((
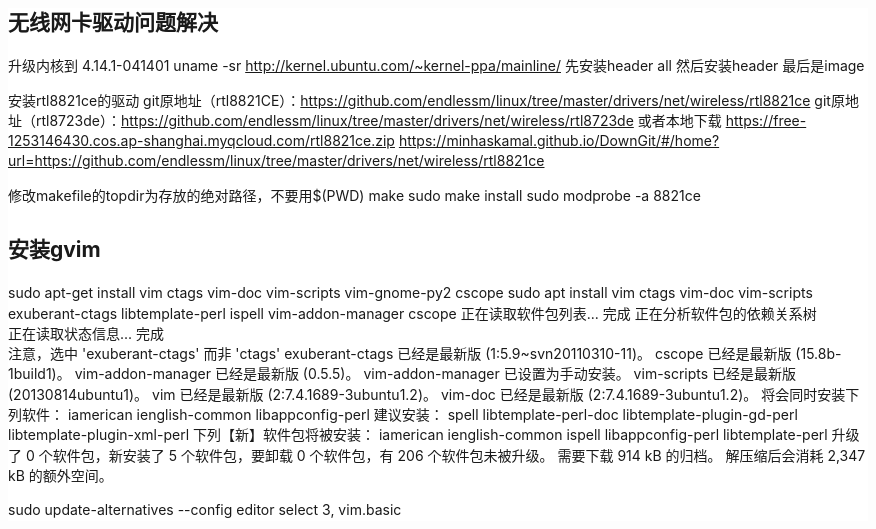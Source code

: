 
## 无线网卡驱动问题解决 ##
升级内核到 4.14.1-041401
uname -sr
http://kernel.ubuntu.com/~kernel-ppa/mainline/
先安装header all
然后安装header
最后是image

安装rtl8821ce的驱动
git原地址（rtl8821CE）：https://github.com/endlessm/linux/tree/master/drivers/net/wireless/rtl8821ce
git原地址（rtl8723de）：https://github.com/endlessm/linux/tree/master/drivers/net/wireless/rtl8723de
或者本地下载 https://free-1253146430.cos.ap-shanghai.myqcloud.com/rtl8821ce.zip
https://minhaskamal.github.io/DownGit/#/home?url=https://github.com/endlessm/linux/tree/master/drivers/net/wireless/rtl8821ce


修改makefile的topdir为存放的绝对路径，不要用$(PWD)
make
sudo make install
sudo modprobe -a 8821ce

## 安装gvim ##
sudo apt-get install vim ctags vim-doc vim-scripts vim-gnome-py2 cscope
sudo apt install vim ctags vim-doc vim-scripts exuberant-ctags libtemplate-perl ispell vim-addon-manager cscope
正在读取软件包列表... 完成
正在分析软件包的依赖关系树       
正在读取状态信息... 完成       
注意，选中 'exuberant-ctags' 而非 'ctags'
exuberant-ctags 已经是最新版 (1:5.9~svn20110310-11)。
cscope 已经是最新版 (15.8b-1build1)。
vim-addon-manager 已经是最新版 (0.5.5)。
vim-addon-manager 已设置为手动安装。
vim-scripts 已经是最新版 (20130814ubuntu1)。
vim 已经是最新版 (2:7.4.1689-3ubuntu1.2)。
vim-doc 已经是最新版 (2:7.4.1689-3ubuntu1.2)。
将会同时安装下列软件：
  iamerican ienglish-common libappconfig-perl
建议安装：
  spell libtemplate-perl-doc libtemplate-plugin-gd-perl
  libtemplate-plugin-xml-perl
下列【新】软件包将被安装：
  iamerican ienglish-common ispell libappconfig-perl libtemplate-perl
升级了 0 个软件包，新安装了 5 个软件包，要卸载 0 个软件包，有 206 个软件包未被升级。
需要下载 914 kB 的归档。
解压缩后会消耗 2,347 kB 的额外空间。

sudo update-alternatives --config editor
select 3, vim.basic

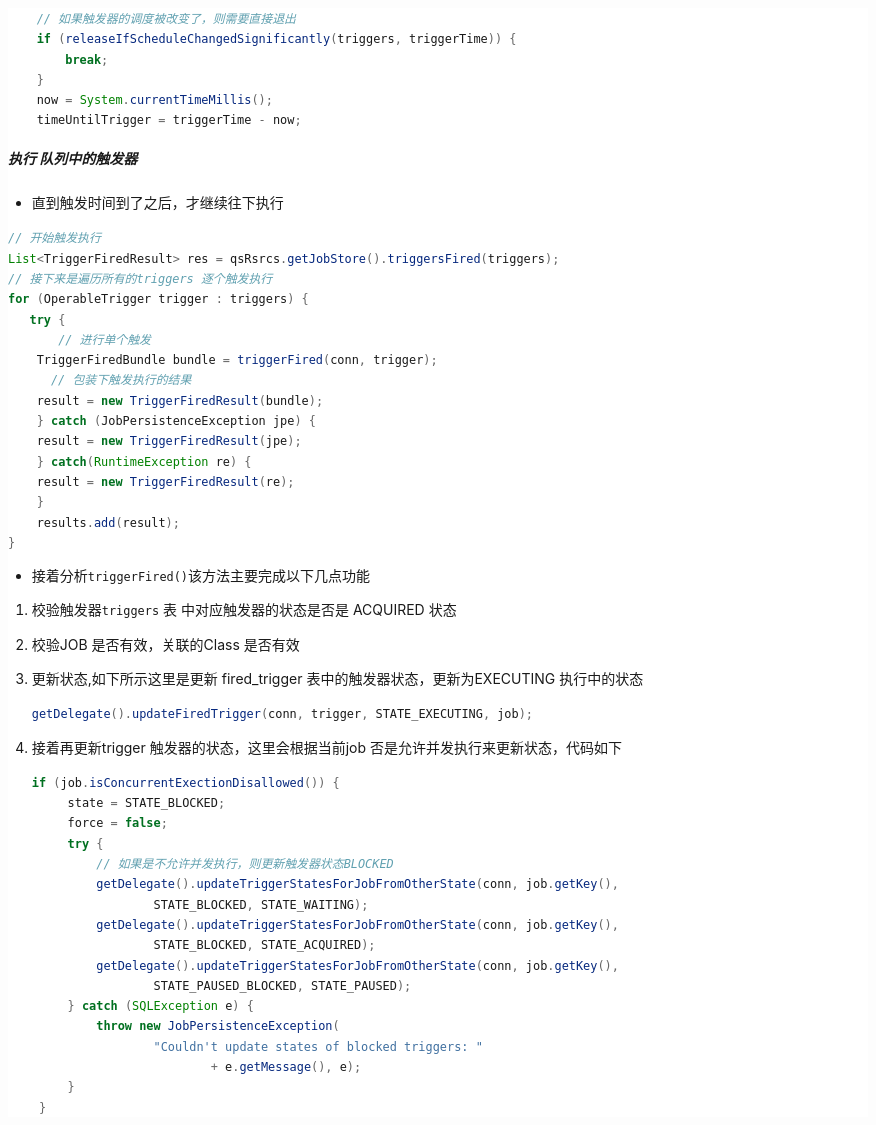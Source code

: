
```java
    // 如果触发器的调度被改变了，则需要直接退出
    if (releaseIfScheduleChangedSignificantly(triggers, triggerTime)) {
        break;
    }
    now = System.currentTimeMillis();
    timeUntilTrigger = triggerTime - now;
```

##### 执行 队列中的触发器

* 直到触发时间到了之后，才继续往下执行

```java
// 开始触发执行
List<TriggerFiredResult> res = qsRsrcs.getJobStore().triggersFired(triggers);
// 接下来是遍历所有的triggers 逐个触发执行
for (OperableTrigger trigger : triggers) {
   try {
       // 进行单个触发
    TriggerFiredBundle bundle = triggerFired(conn, trigger);
      // 包装下触发执行的结果
    result = new TriggerFiredResult(bundle);
    } catch (JobPersistenceException jpe) {
    result = new TriggerFiredResult(jpe);
    } catch(RuntimeException re) {
    result = new TriggerFiredResult(re);
    }
    results.add(result);
}
```

* 接着分析`triggerFired()`该方法主要完成以下几点功能

1. 校验触发器`triggers` 表 中对应触发器的状态是否是 ACQUIRED 状态

2. 校验JOB 是否有效，关联的Class 是否有效

3. 更新状态,如下所示这里是更新 fired_trigger 表中的触发器状态，更新为EXECUTING 执行中的状态

   ```java
   getDelegate().updateFiredTrigger(conn, trigger, STATE_EXECUTING, job);
   ```

4. 接着再更新trigger 触发器的状态，这里会根据当前job 否是允许并发执行来更新状态，代码如下

   ```java
   if (job.isConcurrentExectionDisallowed()) {
        state = STATE_BLOCKED;
        force = false;
        try {
            // 如果是不允许并发执行，则更新触发器状态BLOCKED
            getDelegate().updateTriggerStatesForJobFromOtherState(conn, job.getKey(),
                    STATE_BLOCKED, STATE_WAITING);
            getDelegate().updateTriggerStatesForJobFromOtherState(conn, job.getKey(),
                    STATE_BLOCKED, STATE_ACQUIRED);
            getDelegate().updateTriggerStatesForJobFromOtherState(conn, job.getKey(),
                    STATE_PAUSED_BLOCKED, STATE_PAUSED);
        } catch (SQLException e) {
            throw new JobPersistenceException(
                    "Couldn't update states of blocked triggers: "
                            + e.getMessage(), e);
        }
    } 
   ```

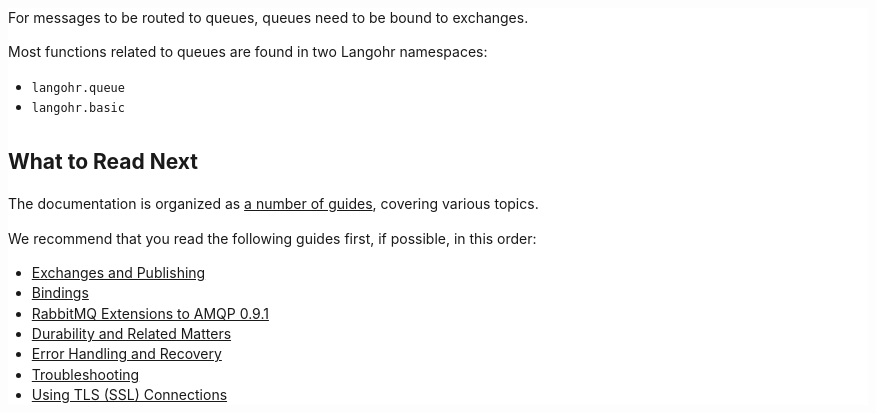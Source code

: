 For messages to be routed to queues, queues need to be bound to
exchanges.

Most functions related to queues are found in two Langohr namespaces:

 * `langohr.queue`
 * `langohr.basic`


## What to Read Next

The documentation is organized as [a number of guides](/articles/guides.html), covering various topics.

We recommend that you read the following guides first, if possible, in this order:

 * [Exchanges and Publishing](/articles/exchanges.html)
 * [Bindings](/articles/bindings.html)
 * [RabbitMQ Extensions to AMQP 0.9.1](/articles/extensions.html)
 * [Durability and Related Matters](/articles/durability.html)
 * [Error Handling and Recovery](/articles/error_handling.html)
 * [Troubleshooting](/articles/troubleshooting.html)
 * [Using TLS (SSL) Connections](/articles/tls.html)
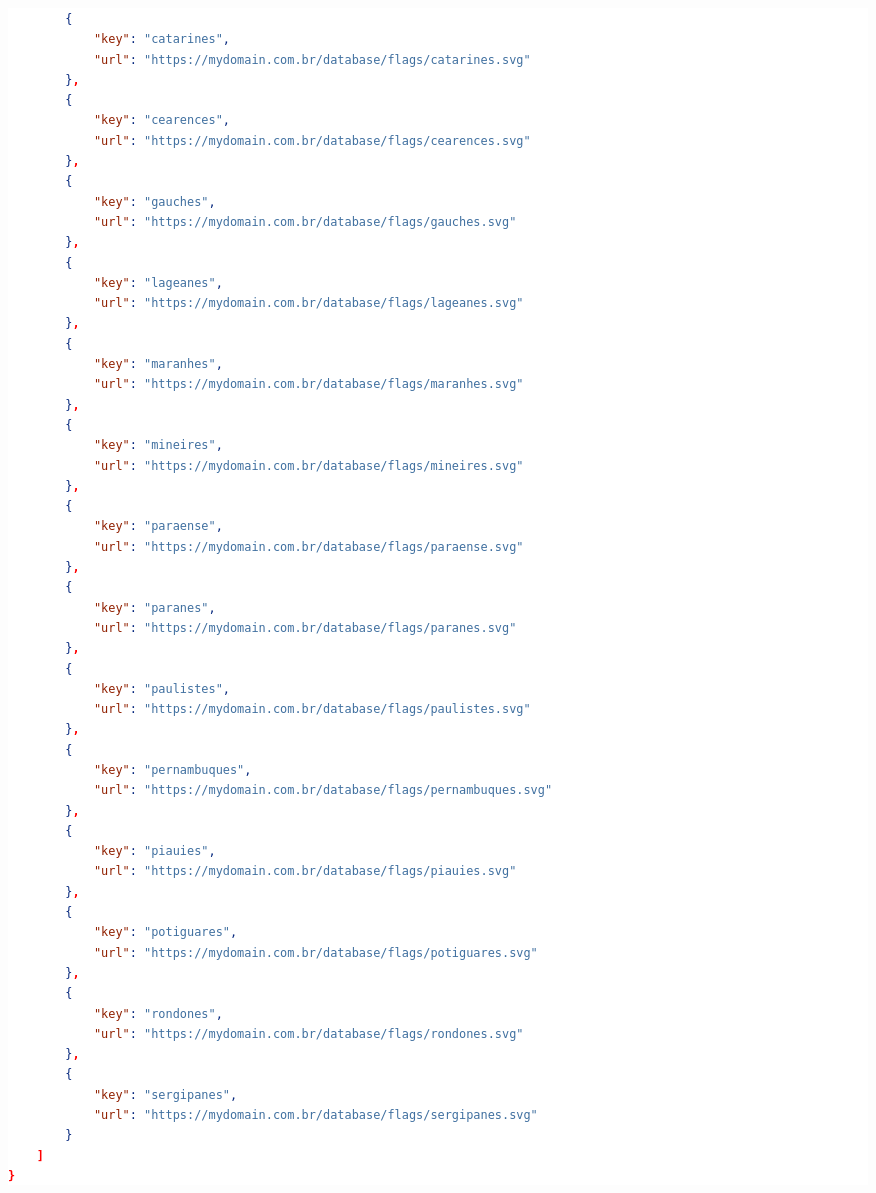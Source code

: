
 ```json
        {
            "key": "catarines",
            "url": "https://mydomain.com.br/database/flags/catarines.svg"
        },
        {
            "key": "cearences",
            "url": "https://mydomain.com.br/database/flags/cearences.svg"
        },
        {
            "key": "gauches",
            "url": "https://mydomain.com.br/database/flags/gauches.svg"
        },
        {
            "key": "lageanes",
            "url": "https://mydomain.com.br/database/flags/lageanes.svg"
        },
        {
            "key": "maranhes",
            "url": "https://mydomain.com.br/database/flags/maranhes.svg"
        },
        {
            "key": "mineires",
            "url": "https://mydomain.com.br/database/flags/mineires.svg"
        },
        {
            "key": "paraense",
            "url": "https://mydomain.com.br/database/flags/paraense.svg"
        },
        {
            "key": "paranes",
            "url": "https://mydomain.com.br/database/flags/paranes.svg"
        },
        {
            "key": "paulistes",
            "url": "https://mydomain.com.br/database/flags/paulistes.svg"
        },
        {
            "key": "pernambuques",
            "url": "https://mydomain.com.br/database/flags/pernambuques.svg"
        },
        {
            "key": "piauies",
            "url": "https://mydomain.com.br/database/flags/piauies.svg"
        },
        {
            "key": "potiguares",
            "url": "https://mydomain.com.br/database/flags/potiguares.svg"
        },
        {
            "key": "rondones",
            "url": "https://mydomain.com.br/database/flags/rondones.svg"
        },
        {
            "key": "sergipanes",
            "url": "https://mydomain.com.br/database/flags/sergipanes.svg"
        }
    ]
}
```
))
YOUR GOAL
Look through the entries above. Copy out every line holding the word "html".

PROBLEM SOLUTION
The documentation is organized as [a number of guides](/articles/guides.html), covering various topics.
 * [Exchanges and Publishing](/articles/exchanges.html)
 * [Bindings](/articles/bindings.html)
 * [RabbitMQ Extensions to AMQP 0.9.1](/articles/extensions.html)
 * [Durability and Related Matters](/articles/durability.html)
 * [Error Handling and Recovery](/articles/error_handling.html)
 * [Troubleshooting](/articles/troubleshooting.html)
 * [Using TLS (SSL) Connections](/articles/tls.html)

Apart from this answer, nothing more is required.